Rechtschaffen calls it resisting what is happening in the moment. Jesus calls it judging. Whatever you call it, when we are talking with others it is assuming we know what the other person is all about, when we have denied our own mystery, as well as the other person’s. We carry our assumptions and they get in the way of us being with others. Anger, impatience, all ways of resisting being in the moment.
Finding motes in the eyes of others and forgetting the plank in our own eye can cause major changes in our lives.
One such moment for myself was in my attempts to enter our Unitarian Universalist ministry. Perhaps the most significant hurdle, or at least the most anxiety producing one, is meeting with what we call the Ministerial Fellowship Committee. This group evaluates each candidate for the Unitarian Universalist ministry, inquiring into the abilities and how they might improve themselves.
Since I entered our ministry, they have developed regional committees to facilitate the process for both students and the denomination. George Dershimer serves on the regional committee for our area. You can also talk with other students entering our ministry about the anxiety that arises in anticipation of meeting with this group.
The meeting begins with preaching a sermon. The committee then asks any questions they want, based on anything such as knowledge of Unitarian Universalist history or the various psychological tests that are required before meeting with the committee.

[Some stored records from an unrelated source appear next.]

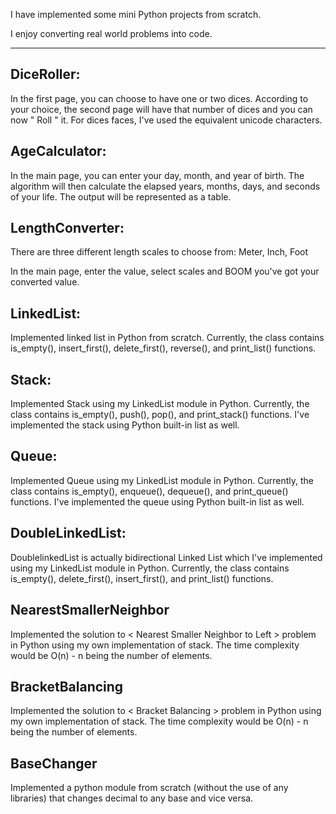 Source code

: I have implemented some mini Python projects from scratch.

I enjoy converting real world problems into code.

-----------------------------------------------------

DiceRoller:
--
In the first page, you can choose to have one or two dices. According to your choice, the second page will have that number of dices and you can now " Roll " it.
For dices faces, I've used the equivalent unicode characters.



AgeCalculator:
--
In the main page, you can enter your day, month, and year of birth. The algorithm will then calculate the elapsed years, months, days, and seconds of your life. The output will be represented as a table. 



LengthConverter:
--

There are three different length scales to choose from: Meter, Inch, Foot

In the main page, enter the value, select scales and BOOM you've got your converted value.


LinkedList:
--
Implemented linked list in Python from scratch. Currently, the class contains is_empty(), insert_first(), delete_first(), reverse(), and print_list() functions. 


Stack:
--
Implemented Stack using my LinkedList module in Python. Currently, the class contains is_empty(), push(), pop(), and print_stack() functions. 
I've implemented the stack using Python built-in list as well.


Queue:
--
Implemented Queue using my LinkedList module in Python. Currently, the class contains is_empty(), enqueue(), dequeue(), and print_queue() functions. 
I've implemented the queue using Python built-in list as well.


DoubleLinkedList:
--
DoublelinkedList is actually bidirectional Linked List which I've implemented using my LinkedList module in Python. Currently, the class contains is_empty(), delete_first(), insert_first(), and print_list() functions.


NearestSmallerNeighbor
--
Implemented the solution to < Nearest Smaller Neighbor to Left > problem in Python using my own implementation of stack.
The time complexity would be O(n) - n being the number of elements.


BracketBalancing
--
Implemented the solution to < Bracket Balancing > problem in Python using my own implementation of stack.
The time complexity would be O(n) - n being the number of elements.


BaseChanger
--
Implemented a python module from scratch (without the use of any libraries) that changes decimal to any base and vice versa.
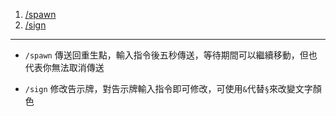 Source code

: 

<div class="article-content">
<ol>
    <li><a href="#spawn">/spawn</a></li>
    <li><a href="#sign">/sign</a></li>
</ol>
</div>

---

<a name="spawn"></a>

- `/spawn` 傳送回重生點，輸入指令後五秒傳送，等待期間可以繼續移動，但也代表你無法取消傳送  

<a name="sign"></a>

- `/sign` 修改告示牌，對告示牌輸入指令即可修改，可使用`&`代替`§`來改變文字顏色  
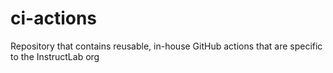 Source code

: # ci-actions
Repository that contains reusable, in-house GitHub actions that are specific to the InstructLab org
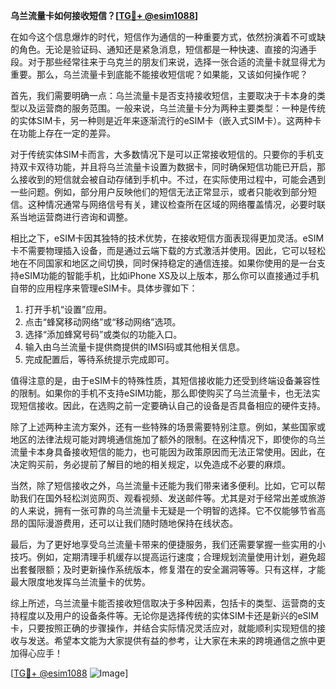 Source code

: **乌兰流量卡如何接收短信？[[TG💪+ @esim1088](https://t.me/s/esim1088)]**

在如今这个信息爆炸的时代，短信作为通信的一种重要方式，依然扮演着不可或缺的角色。无论是验证码、通知还是紧急消息，短信都是一种快速、直接的沟通手段。对于那些经常往来于乌克兰的朋友们来说，选择一张合适的流量卡就显得尤为重要。那么，乌兰流量卡到底能不能接收短信呢？如果能，又该如何操作呢？

首先，我们需要明确一点：乌兰流量卡是否支持接收短信，主要取决于卡本身的类型以及运营商的服务范围。一般来说，乌兰流量卡分为两种主要类型：一种是传统的实体SIM卡，另一种则是近年来逐渐流行的eSIM卡（嵌入式SIM卡）。这两种卡在功能上存在一定的差异。

对于传统实体SIM卡而言，大多数情况下是可以正常接收短信的。只要你的手机支持双卡双待功能，并且将乌兰流量卡设置为数据卡，同时确保短信功能已开启，那么接收到的短信就会被自动存储到手机中。不过，在实际使用过程中，可能会遇到一些问题。例如，部分用户反映他们的短信无法正常显示，或者只能收到部分短信。这种情况通常与网络信号有关，建议检查所在区域的网络覆盖情况，必要时联系当地运营商进行咨询和调整。

相比之下，eSIM卡因其独特的技术优势，在接收短信方面表现得更加灵活。eSIM卡不需要物理插入设备，而是通过云端下载的方式激活并使用。因此，它可以轻松地在不同国家和地区之间切换，同时保持稳定的通信连接。如果你使用的是一台支持eSIM功能的智能手机，比如iPhone XS及以上版本，那么你可以直接通过手机自带的应用程序来管理eSIM卡。具体步骤如下：

1. 打开手机“设置”应用。
2. 点击“蜂窝移动网络”或“移动网络”选项。
3. 选择“添加蜂窝号码”或类似的功能入口。
4. 输入由乌兰流量卡提供商提供的IMSI码或其他相关信息。
5. 完成配置后，等待系统提示完成即可。

值得注意的是，由于eSIM卡的特殊性质，其短信接收能力还受到终端设备兼容性的限制。如果你的手机不支持eSIM功能，那么即使购买了乌兰流量卡，也无法实现短信接收。因此，在选购之前一定要确认自己的设备是否具备相应的硬件支持。

除了上述两种主流方案外，还有一些特殊的场景需要特别注意。例如，某些国家或地区的法律法规可能对跨境通信施加了额外的限制。在这种情况下，即使你的乌兰流量卡本身具备接收短信的能力，也可能因为政策原因而无法正常使用。因此，在决定购买前，务必提前了解目的地的相关规定，以免造成不必要的麻烦。

当然，除了短信接收之外，乌兰流量卡还能为我们带来诸多便利。比如，它可以帮助我们在国外轻松浏览网页、观看视频、发送邮件等。尤其是对于经常出差或旅游的人来说，拥有一张可靠的乌兰流量卡无疑是一个明智的选择。它不仅能够节省高昂的国际漫游费用，还可以让我们随时随地保持在线状态。

最后，为了更好地享受乌兰流量卡带来的便捷服务，我们还需要掌握一些实用的小技巧。例如，定期清理手机缓存以提高运行速度；合理规划流量使用计划，避免超出套餐限额；及时更新操作系统版本，修复潜在的安全漏洞等等。只有这样，才能最大限度地发挥乌兰流量卡的优势。

综上所述，乌兰流量卡能否接收短信取决于多种因素，包括卡的类型、运营商的支持程度以及用户的设备条件等。无论你是选择传统的实体SIM卡还是新兴的eSIM卡，只要按照正确的步骤操作，并结合实际情况灵活应对，就能顺利实现短信的接收与发送。希望本文能为大家提供有益的参考，让大家在未来的跨境通信之旅中更加得心应手！

[[TG💪+ @esim1088](https://t.me/s/esim1088) ![Image](https://i.postimg.cc/4NQfJmqS/Snipaste-2025-05-13-00-14-12.png)]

There is a sense of your whole life being on the line. It is difficult not to carry some baggage into the room. I myself have a streak of anti-authoritarianism and have never fully satisfied myself that they have a right to pass judgment on me, but who do we allow to do that?
Needless to say, the first time I met with this committee was quite memorable, at least for me. The meeting was at the seminary, Meadville/Lombard and they met with a number of us. A good friend of mine went in just before I did. I was very surprised and pained that they rejected him.
I changed my sermon. I asked who they thought they were turning this person down.
They invited me to come back at a later date. The next time I preached for them on the Beatles song, “Mother Mary comes to me, saying ‘Let it be let it be.’”
We carry stuff around with us that gets in the way of our relations to others, feelings, plans and anticipations. There may be, someone somewhere, some justification for all the baggage we carry. But when that baggage gets in the way of us being in the moment, when it leads us to judge others rather than accepting others, when we are resisting what is happening in the moment, we cause problems for ourselves and others. If I could have accepted my pain over my friend, I might not have had to dump it on the committee. Perhaps I should have said that I needed some time to get over my feelings about what had happened.
In any case, I know myself how fear, anger, various agendas we have get in the way of us recognizing the persons in front of us. In various groups, such as our Chalice Groups, we can have those special moments of not resisting what is happening in the present, go with the flow.
Accepting the mystery of each other, honoring the dignity of all, we fully experience the transforming power of love.